Next, the second substrate 200 will be described.

The black matrix 221 is formed on the second insulating substrate 211. The black matrix 221 generally distinguishes between red, green, and blue filters, and serves to block direct light irradiation to the thin film transistor positioned on the first substrate 100. The black matrix 221 is usually made of a photosensitive organic material to which black pigment is added. As the black pigment, carbon black or titanium oxide is used.

The color filter 231 is formed by repeating the red, green, and blue filters with the black matrix 221 as the boundary. The color filter 231 serves to impart color to light emitted from the backlight unit (not shown) and passed through the liquid crystal layer 300. The color filter 231 is usually made of a photosensitive organic material.

An overcoat layer 241 is formed on the black matrix 221 not covered by the color filter 231 and the color filter 231. The overcoat layer 241 serves to protect the color filter 231 while planarizing the color filter 231. The overcoat layer 241 may be a photosensitive acrylic resin.

The common electrode 251 is formed on the overcoat layer 241. The common electrode 251 is made of a transparent conductive material such as indium tin oxide (ITO) or indium zinc oxide (IZO). The common electrode 251 directly applies a voltage to the liquid crystal layer 300 together with the pixel electrode 161 of the thin film transistor substrate.

The common electrode cutting pattern 252 is formed on the common electrode 251. The common electrode cutout pattern 252 divides the liquid crystal layer 300 into a plurality of regions together with the pixel electrode cutout pattern 166 of the pixel electrode 161. The pixel electrode cut pattern 166 and the common electrode cut pattern 252 may be formed in various shapes without being limited to the exemplary embodiments. In another embodiment, a protrusion may be provided instead of the cutting patterns 166 and 252 to divide the liquid crystal layer 300 into a plurality of regions.

The liquid crystal layer 300 is positioned between the first substrate 100 and the second substrate 200. The liquid crystal layer 300 is a VA (vertically aligned) mode, and the liquid crystal molecules are vertical in the length direction when no voltage is applied. When voltage is applied, the liquid crystal molecules lie perpendicular to the electric field because the dielectric anisotropy is negative.

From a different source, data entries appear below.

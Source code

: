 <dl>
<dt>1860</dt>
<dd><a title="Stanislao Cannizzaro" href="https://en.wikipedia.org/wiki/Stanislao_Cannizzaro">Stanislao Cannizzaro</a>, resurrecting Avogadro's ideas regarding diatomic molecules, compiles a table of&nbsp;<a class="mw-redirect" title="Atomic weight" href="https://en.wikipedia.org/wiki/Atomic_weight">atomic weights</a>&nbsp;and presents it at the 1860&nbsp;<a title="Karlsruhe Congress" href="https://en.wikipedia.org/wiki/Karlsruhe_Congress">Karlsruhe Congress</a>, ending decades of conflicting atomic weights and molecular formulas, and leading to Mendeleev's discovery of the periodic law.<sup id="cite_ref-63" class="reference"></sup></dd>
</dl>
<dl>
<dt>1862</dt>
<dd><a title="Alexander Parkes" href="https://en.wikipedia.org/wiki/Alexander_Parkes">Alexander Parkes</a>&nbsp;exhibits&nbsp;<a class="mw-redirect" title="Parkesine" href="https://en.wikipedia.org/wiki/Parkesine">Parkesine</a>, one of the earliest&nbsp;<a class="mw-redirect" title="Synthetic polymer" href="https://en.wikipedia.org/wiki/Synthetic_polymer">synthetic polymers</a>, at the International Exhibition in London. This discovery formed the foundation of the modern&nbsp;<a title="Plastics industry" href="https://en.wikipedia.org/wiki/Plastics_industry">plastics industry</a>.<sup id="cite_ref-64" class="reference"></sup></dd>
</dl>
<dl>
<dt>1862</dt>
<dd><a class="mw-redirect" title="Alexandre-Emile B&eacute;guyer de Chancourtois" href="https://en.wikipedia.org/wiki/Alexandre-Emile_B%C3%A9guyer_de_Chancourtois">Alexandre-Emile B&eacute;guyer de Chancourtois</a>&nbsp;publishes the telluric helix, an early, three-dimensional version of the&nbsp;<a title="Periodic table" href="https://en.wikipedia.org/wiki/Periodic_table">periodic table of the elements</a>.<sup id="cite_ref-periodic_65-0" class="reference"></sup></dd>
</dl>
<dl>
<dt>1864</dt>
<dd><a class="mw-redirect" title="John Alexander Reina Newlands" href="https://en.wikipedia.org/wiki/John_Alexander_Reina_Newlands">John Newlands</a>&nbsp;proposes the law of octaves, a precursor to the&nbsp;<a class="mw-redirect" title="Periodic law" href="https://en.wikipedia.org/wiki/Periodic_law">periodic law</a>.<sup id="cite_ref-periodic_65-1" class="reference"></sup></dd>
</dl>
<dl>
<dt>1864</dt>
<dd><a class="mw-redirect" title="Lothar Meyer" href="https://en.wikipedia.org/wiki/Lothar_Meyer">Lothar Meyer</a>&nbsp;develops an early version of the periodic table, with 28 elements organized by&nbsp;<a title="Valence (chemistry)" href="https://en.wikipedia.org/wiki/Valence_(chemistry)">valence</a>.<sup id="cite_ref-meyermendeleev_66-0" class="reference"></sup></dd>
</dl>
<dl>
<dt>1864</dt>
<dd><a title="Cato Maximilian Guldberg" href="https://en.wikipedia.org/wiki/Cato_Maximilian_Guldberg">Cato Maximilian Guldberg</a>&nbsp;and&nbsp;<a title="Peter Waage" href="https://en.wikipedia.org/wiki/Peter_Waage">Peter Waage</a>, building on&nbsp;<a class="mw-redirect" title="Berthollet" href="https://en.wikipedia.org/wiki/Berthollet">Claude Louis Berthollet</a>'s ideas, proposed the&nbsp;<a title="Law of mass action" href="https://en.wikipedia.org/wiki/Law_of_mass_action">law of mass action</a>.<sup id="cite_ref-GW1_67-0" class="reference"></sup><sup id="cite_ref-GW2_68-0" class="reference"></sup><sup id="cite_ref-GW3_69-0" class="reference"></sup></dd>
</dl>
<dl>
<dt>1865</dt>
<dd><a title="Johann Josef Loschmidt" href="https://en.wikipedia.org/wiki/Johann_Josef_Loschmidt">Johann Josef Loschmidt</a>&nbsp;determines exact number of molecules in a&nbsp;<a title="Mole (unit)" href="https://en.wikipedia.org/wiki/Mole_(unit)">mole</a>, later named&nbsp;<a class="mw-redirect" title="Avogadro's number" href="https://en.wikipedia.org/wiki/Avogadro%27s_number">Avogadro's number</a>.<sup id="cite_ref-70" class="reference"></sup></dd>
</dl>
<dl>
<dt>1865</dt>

However, when the incision patterns 166 and 252 are not formed, the liquid crystal molecules are arranged in a random order in various directions because the azimuth angles of the lying are not determined, and a foreground line is formed at the boundary planes having different alignment directions. The cutting patterns 166 and 252 form a fringe field when a voltage is applied to the liquid crystal layer 300 to determine the azimuth angle of the liquid crystal alignment. In addition, the liquid crystal layer 300 is divided into multiple regions according to the arrangement of the cutting patterns 166 and 252.

The liquid crystal display device 1 according to the first embodiment is a normally black mode, and the transmittance according to the pixel voltage is shown in FIG. 4. The change in transmittance at low gradation shown in part C of FIG. 4 is about three times faster than that of TN (twisted nematic) liquid crystal.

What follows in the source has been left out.